*** Opening Exercise data ***

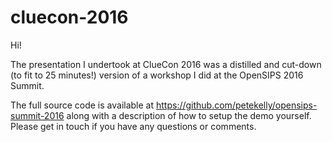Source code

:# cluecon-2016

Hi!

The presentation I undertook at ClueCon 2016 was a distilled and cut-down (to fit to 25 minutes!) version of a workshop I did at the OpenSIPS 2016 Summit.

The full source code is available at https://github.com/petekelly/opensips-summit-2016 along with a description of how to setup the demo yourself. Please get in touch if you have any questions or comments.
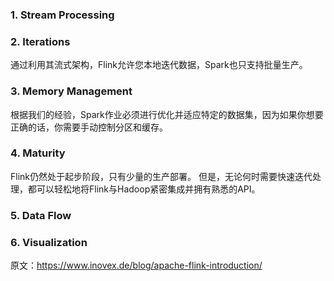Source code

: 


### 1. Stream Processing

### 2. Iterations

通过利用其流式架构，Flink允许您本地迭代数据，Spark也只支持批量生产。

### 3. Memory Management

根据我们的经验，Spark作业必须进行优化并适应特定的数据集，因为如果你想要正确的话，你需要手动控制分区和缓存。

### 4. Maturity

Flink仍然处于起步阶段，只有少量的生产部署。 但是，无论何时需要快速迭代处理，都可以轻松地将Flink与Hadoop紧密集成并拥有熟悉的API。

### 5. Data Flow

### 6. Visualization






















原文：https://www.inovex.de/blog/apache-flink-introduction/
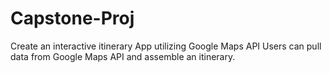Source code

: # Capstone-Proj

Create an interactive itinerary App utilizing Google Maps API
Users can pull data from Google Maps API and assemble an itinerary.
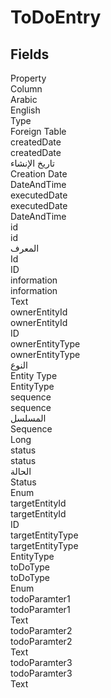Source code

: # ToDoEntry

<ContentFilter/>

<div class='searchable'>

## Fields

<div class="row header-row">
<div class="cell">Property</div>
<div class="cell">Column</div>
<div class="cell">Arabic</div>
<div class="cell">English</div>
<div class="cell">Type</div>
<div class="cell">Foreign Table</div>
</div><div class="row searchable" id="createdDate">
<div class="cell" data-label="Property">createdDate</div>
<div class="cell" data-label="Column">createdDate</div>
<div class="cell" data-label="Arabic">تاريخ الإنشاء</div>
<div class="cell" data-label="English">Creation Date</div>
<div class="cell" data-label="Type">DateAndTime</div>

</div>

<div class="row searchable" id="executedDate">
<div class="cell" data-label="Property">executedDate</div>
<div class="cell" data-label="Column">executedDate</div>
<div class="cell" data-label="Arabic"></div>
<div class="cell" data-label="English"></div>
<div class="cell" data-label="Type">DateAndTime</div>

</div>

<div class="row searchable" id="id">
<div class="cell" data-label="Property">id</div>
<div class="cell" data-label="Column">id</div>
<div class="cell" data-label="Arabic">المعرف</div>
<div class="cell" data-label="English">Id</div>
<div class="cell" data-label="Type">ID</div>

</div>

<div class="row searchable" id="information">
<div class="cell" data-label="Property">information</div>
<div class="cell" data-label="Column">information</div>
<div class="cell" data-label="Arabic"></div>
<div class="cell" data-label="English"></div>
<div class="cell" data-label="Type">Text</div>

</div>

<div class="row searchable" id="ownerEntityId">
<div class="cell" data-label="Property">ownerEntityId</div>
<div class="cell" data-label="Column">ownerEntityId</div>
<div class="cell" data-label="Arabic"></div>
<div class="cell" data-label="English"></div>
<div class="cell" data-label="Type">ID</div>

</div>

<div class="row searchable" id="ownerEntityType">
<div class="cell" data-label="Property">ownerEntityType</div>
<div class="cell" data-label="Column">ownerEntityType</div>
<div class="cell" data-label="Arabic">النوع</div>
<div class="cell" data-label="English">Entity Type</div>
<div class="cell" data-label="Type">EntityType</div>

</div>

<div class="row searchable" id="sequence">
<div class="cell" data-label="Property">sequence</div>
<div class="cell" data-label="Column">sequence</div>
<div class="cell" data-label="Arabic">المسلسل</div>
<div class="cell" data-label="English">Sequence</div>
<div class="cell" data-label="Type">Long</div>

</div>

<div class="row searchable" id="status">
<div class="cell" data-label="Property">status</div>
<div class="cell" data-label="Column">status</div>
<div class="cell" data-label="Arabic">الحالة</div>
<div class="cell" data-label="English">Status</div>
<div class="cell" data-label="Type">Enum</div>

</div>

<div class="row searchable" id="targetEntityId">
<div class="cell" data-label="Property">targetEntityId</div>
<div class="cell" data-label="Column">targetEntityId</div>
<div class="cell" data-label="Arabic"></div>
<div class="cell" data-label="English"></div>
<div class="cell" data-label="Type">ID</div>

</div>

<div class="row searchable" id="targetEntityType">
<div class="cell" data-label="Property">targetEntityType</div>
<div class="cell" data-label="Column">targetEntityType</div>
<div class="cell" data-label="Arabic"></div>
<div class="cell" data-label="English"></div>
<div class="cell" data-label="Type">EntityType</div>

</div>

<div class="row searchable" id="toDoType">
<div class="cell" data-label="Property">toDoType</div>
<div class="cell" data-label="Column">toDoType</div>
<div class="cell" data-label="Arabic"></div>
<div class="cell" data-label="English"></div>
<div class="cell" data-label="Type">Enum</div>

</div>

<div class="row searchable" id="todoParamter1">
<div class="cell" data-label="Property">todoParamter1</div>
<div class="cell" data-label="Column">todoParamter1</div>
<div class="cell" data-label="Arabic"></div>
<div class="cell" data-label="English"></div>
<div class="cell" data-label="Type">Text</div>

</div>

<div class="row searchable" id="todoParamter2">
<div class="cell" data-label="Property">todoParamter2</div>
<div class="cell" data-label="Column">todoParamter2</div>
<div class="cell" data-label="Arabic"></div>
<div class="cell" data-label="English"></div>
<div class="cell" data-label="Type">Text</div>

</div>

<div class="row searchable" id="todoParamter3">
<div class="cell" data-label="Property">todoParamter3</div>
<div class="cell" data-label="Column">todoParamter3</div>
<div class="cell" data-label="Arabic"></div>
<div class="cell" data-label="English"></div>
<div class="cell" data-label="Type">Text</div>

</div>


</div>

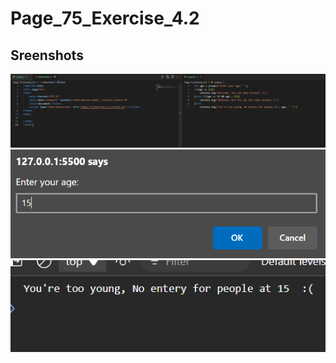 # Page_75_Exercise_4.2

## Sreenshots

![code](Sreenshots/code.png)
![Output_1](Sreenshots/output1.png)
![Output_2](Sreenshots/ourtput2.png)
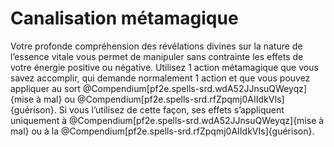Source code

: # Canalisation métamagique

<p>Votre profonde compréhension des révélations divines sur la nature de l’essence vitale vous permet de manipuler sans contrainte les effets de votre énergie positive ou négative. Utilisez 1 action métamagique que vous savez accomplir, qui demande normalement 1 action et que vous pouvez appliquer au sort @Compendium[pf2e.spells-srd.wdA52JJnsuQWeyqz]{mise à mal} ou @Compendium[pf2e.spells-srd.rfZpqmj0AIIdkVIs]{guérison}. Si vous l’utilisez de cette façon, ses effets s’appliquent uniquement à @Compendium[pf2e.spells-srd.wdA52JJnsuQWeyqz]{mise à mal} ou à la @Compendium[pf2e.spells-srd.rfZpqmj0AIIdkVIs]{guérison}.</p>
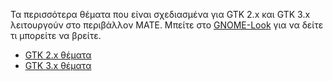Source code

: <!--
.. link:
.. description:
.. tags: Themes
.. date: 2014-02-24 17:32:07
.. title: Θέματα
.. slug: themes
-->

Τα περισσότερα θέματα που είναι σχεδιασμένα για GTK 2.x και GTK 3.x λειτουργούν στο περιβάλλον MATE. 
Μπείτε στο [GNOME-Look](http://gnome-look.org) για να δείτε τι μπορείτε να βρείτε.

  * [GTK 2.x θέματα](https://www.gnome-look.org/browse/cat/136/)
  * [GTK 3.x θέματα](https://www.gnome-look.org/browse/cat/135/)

*** Closing Exercise data ***

When the word "targetEntityId" turns up on a line of the material above, copy that line.

Exercise output:
<div class="row searchable" id="targetEntityId">
<div class="cell" data-label="Property">targetEntityId</div>
<div class="cell" data-label="Column">targetEntityId</div>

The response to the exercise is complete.